Kinect - The Sensor

The sensor itself matches the style and appearance of - you guessed it - the new Xbox 360 S. That means its every surface is glossy black plastic which looks nice, but immediately shows fingerprints, dust, and scratches. If you’re OCD like me and don’t happen to live in a clean room, this is a constant but minor annoyance. Oh well, at least it matches the console.

The Kinect is noticeably bottom-heavy, with a center of gravity closer to the bottom and somewhere in the base most likely. This makes sense since the horizontal arm housing the optical system and microphone array pivots vertically - the base is a stage of sorts which lets the top arm sweep through around 30 degrees to adapt itself to placement on top of a TV or below on a table, basically to suit your entertainment setup.

 

There’s a three-axis MEMS accelerometer onboard ostensibly for determining the tilt of the sensor relative to the base of the device - if you put Kinect on top of a TV for example, there’s no assurance that the surface the Kinect is resting on is normal to the ground. 

Down on the bottom you’ll notice an obvious grating, under which hides a four-microphone array for some beamforming goodness. The result is that the Kinect can sense which direction sounds are coming from, for isolating a single speaker rather than an omnidirectional or even stereo microphone. That's critically important for also picking out voice commands while there's music and game noise blaring in the same room.

The most prominent physical feature on the Kinect, however, is its relatively sophisticated optical system. From left to right is an IR laser projector (more on this in a second), RGB camera, and IR camera. Between the RGB camera and IR laser is simply a green LED for status - it plays no role in the actual optical system. Also on the bottom of the sensor is a nondescript class-1 laser product notice - yes, the Kinect indeed uses an IR laser, but it’s completely eye safe at class-1.

There’s also a requisite laser warning buried in one of the three booklets that ship inside the Kinect sensor box, but you’ll notice that Microsoft has been careful to avoid drawing attention to the fact that there’s a laser in Kinect - people have a strange aversion to looking at or into perfectly eye-safe lasers. There’s no marked wavelength that I could find, but the Kinect’s IR projector is visible to my naked eye and exhibits trademark laser speckle - my guesses are that the laser is between 750 and 900 nm, with 808 and 880 nm being common commercial “IR” laser diode wavelengths. 

From the Xbox’s perspective, there are two separate video streams which come from the Kinect - one 640x480 (VGA) 30FPS stream from the RGB color camera, and one 640x480 11-bit 30FPS image stream which is the output 3D depth image after processing. Kinect implements a subset of Prime Sense’s natural interaction reference design, which originally specified a much higher resolution color sensor and 60FPS depth image. Other subtle differences are that Prime Sense specifies two audio streams, whereas Kinect uses an obvious four, but such tweaks are ultimately the result of Microsoft having to maintain a delicate balance between optical performance and staying within a reasonable price point. 

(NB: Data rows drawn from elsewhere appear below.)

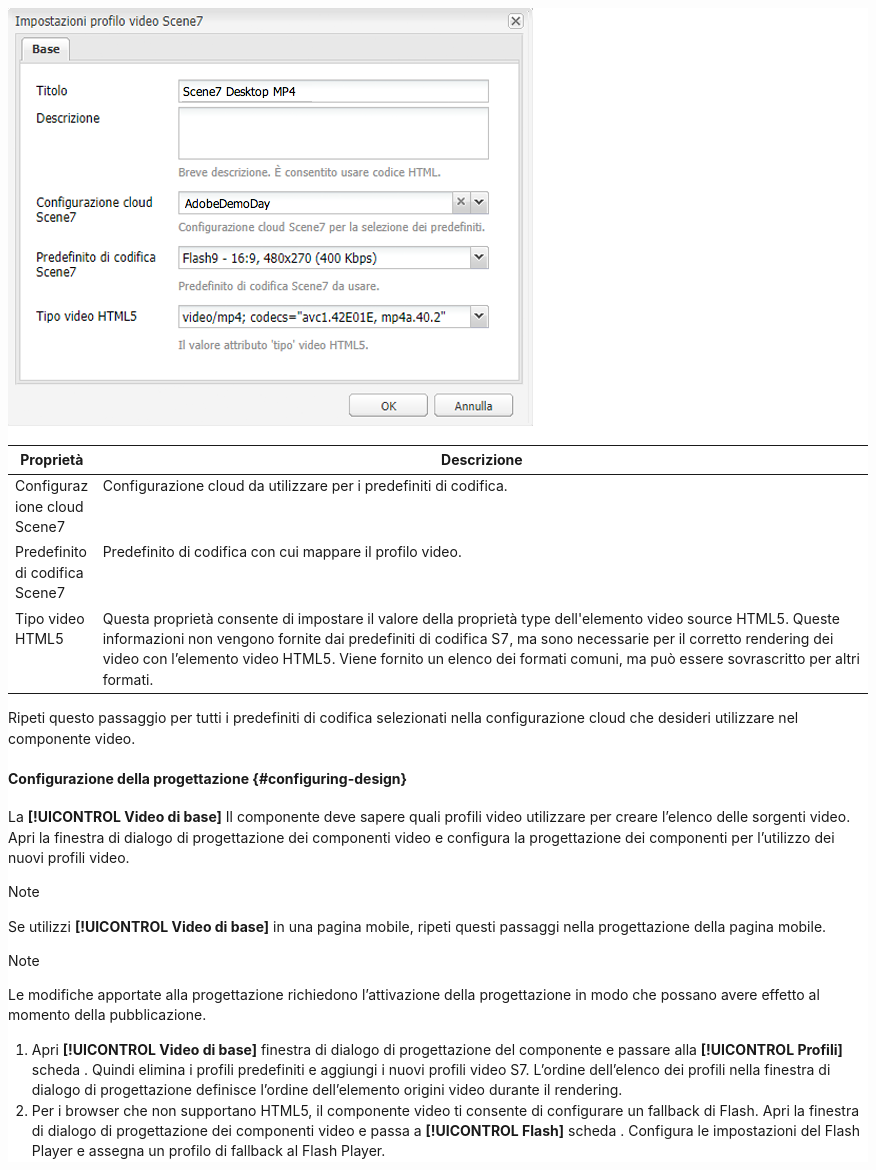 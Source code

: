    ![chlimage_1-367](assets/chlimage_1-367.png)

   | Proprietà | Descrizione |
   |---|---|
   | Configurazione cloud Scene7 | Configurazione cloud da utilizzare per i predefiniti di codifica. |
   | Predefinito di codifica Scene7 | Predefinito di codifica con cui mappare il profilo video. |
   | Tipo video HTML5 | Questa proprietà consente di impostare il valore della proprietà type dell&#39;elemento video source HTML5. Queste informazioni non vengono fornite dai predefiniti di codifica S7, ma sono necessarie per il corretto rendering dei video con l’elemento video HTML5. Viene fornito un elenco dei formati comuni, ma può essere sovrascritto per altri formati. |

   Ripeti questo passaggio per tutti i predefiniti di codifica selezionati nella configurazione cloud che desideri utilizzare nel componente video.

#### Configurazione della progettazione {#configuring-design}

La **[!UICONTROL Video di base]** Il componente deve sapere quali profili video utilizzare per creare l’elenco delle sorgenti video. Apri la finestra di dialogo di progettazione dei componenti video e configura la progettazione dei componenti per l’utilizzo dei nuovi profili video.

>[!NOTE]
>
>Se utilizzi **[!UICONTROL Video di base]** in una pagina mobile, ripeti questi passaggi nella progettazione della pagina mobile.

>[!NOTE]
>
>Le modifiche apportate alla progettazione richiedono l’attivazione della progettazione in modo che possano avere effetto al momento della pubblicazione.

1. Apri **[!UICONTROL Video di base]** finestra di dialogo di progettazione del componente e passare alla **[!UICONTROL Profili]** scheda . Quindi elimina i profili predefiniti e aggiungi i nuovi profili video S7. L’ordine dell’elenco dei profili nella finestra di dialogo di progettazione definisce l’ordine dell’elemento origini video durante il rendering.
1. Per i browser che non supportano HTML5, il componente video ti consente di configurare un fallback di Flash. Apri la finestra di dialogo di progettazione dei componenti video e passa a **[!UICONTROL Flash]** scheda . Configura le impostazioni del Flash Player e assegna un profilo di fallback al Flash Player.

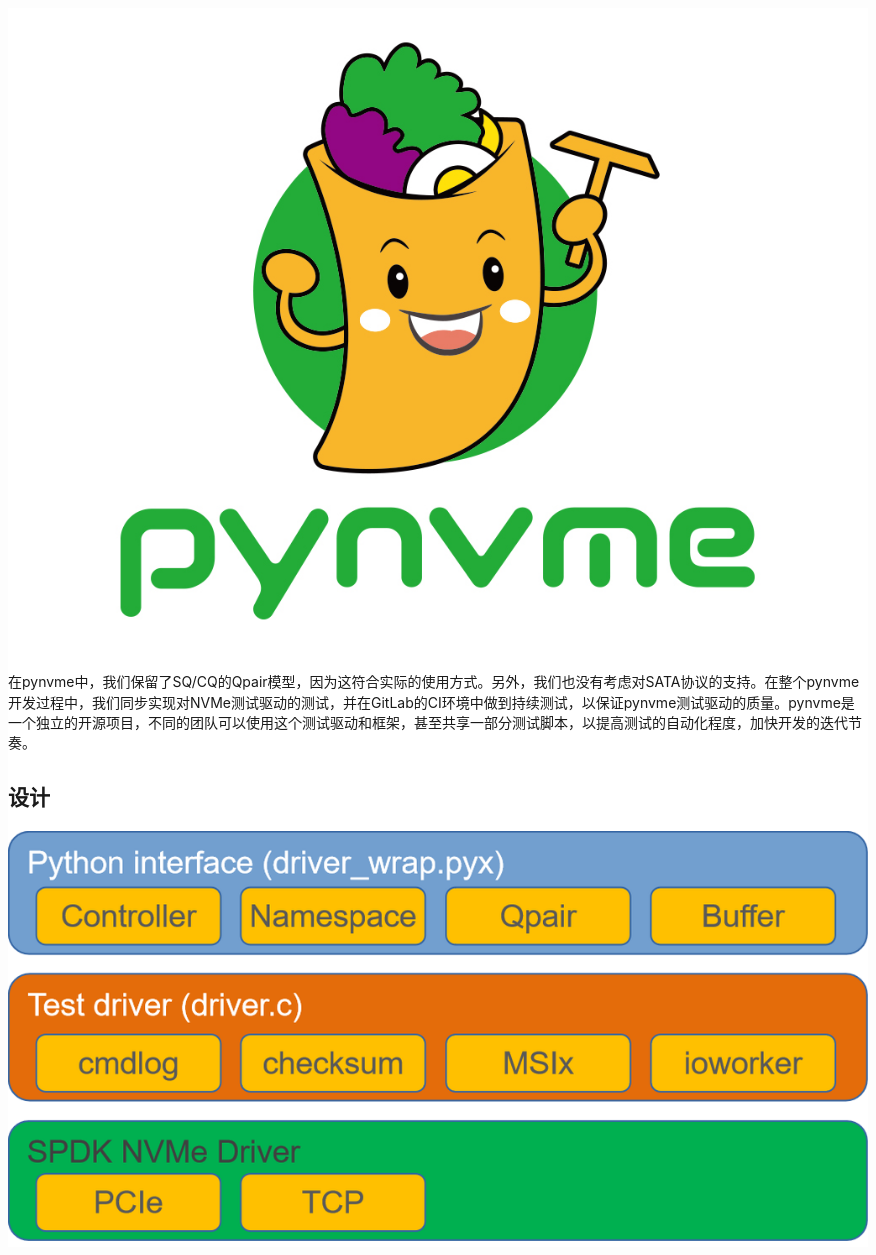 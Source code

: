 ![pynvme logo](./logo.jpg)

在pynvme中，我们保留了SQ/CQ的Qpair模型，因为这符合实际的使用方式。另外，我们也没有考虑对SATA协议的支持。在整个pynvme开发过程中，我们同步实现对NVMe测试驱动的测试，并在GitLab的CI环境中做到持续测试，以保证pynvme测试驱动的质量。pynvme是一个独立的开源项目，不同的团队可以使用这个测试驱动和框架，甚至共享一部分测试脚本，以提高测试的自动化程度，加快开发的迭代节奏。

## 设计

![pynvme架构图](pic/pynvme.png)

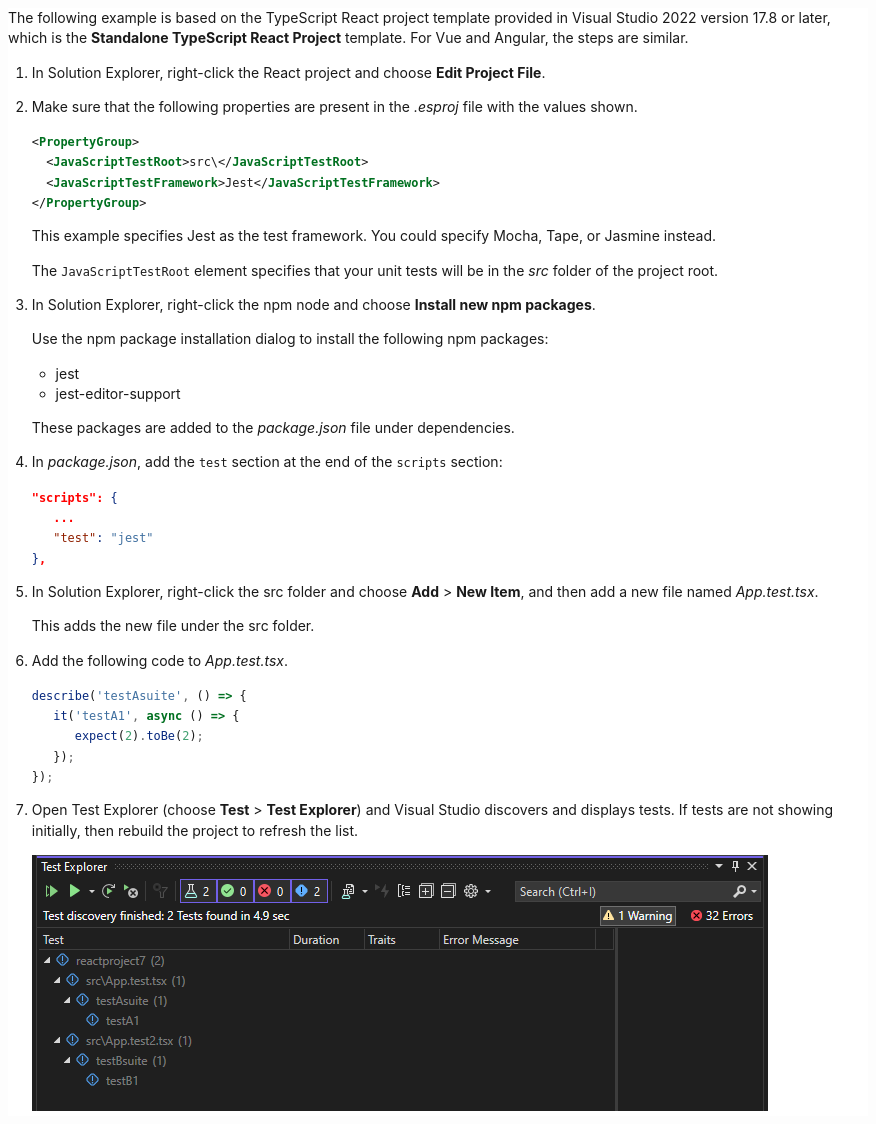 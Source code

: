 The following example is based on the TypeScript React project template provided in Visual Studio 2022 version 17.8 or later, which is the **Standalone TypeScript React Project** template. For Vue and Angular, the steps are similar.

1. In Solution Explorer, right-click the React project and choose **Edit Project File**.

1. Make sure that the following properties are present in the *.esproj* file with the values shown.

   ```xml
   <PropertyGroup>
     <JavaScriptTestRoot>src\</JavaScriptTestRoot>
     <JavaScriptTestFramework>Jest</JavaScriptTestFramework>
   </PropertyGroup> 
   ```

   This example specifies Jest as the test framework. You could specify Mocha, Tape, or Jasmine instead.

   The `JavaScriptTestRoot` element specifies that your unit tests will be in the *src* folder of the project root.

1. In Solution Explorer, right-click the npm node and choose **Install new npm packages**.

   Use the npm package installation dialog to install the following npm packages:

   - jest
   - jest-editor-support

   These packages are added to the *package.json* file under dependencies.

1. In *package.json*, add the `test` section at the end of the `scripts` section:

   ```json
   "scripts": {
      ...
      "test": "jest"
   },
   ```

1. In Solution Explorer, right-click the src folder and choose **Add** > **New Item**, and then add a new file named *App.test.tsx*.

   This adds the new file under the src folder.

1. Add the following code to *App.test.tsx*.

   ```javascript
   describe('testAsuite', () => {
      it('testA1', async () => {
         expect(2).toBe(2);
      });
   });
   ```

1. Open Test Explorer (choose **Test** > **Test Explorer**) and Visual Studio discovers and displays tests. If tests are not showing initially, then rebuild the project to refresh the list.

   ![Test Explorer test discovery (.esproj)](../javascript/media/vs-2022/unit-tests-esproj-discovery.png)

Original Prime Sense reference design specification

How Kinect senses depth is half of the magic behind how it works - the other half is software. There’s actually not a lot behind how Kinect creates that 11-bit depth image once you understand how it works. Kinect uses a structured light IR projector and sensor system - something widely used in both industrial manufacturing and inspection. The principle of structured light sensing is that given a specific angle between emitter and sensor, depth can be recovered from simple triangulation. Expand this to a predictable structure, and the corresponding image shift directly relates to depth. 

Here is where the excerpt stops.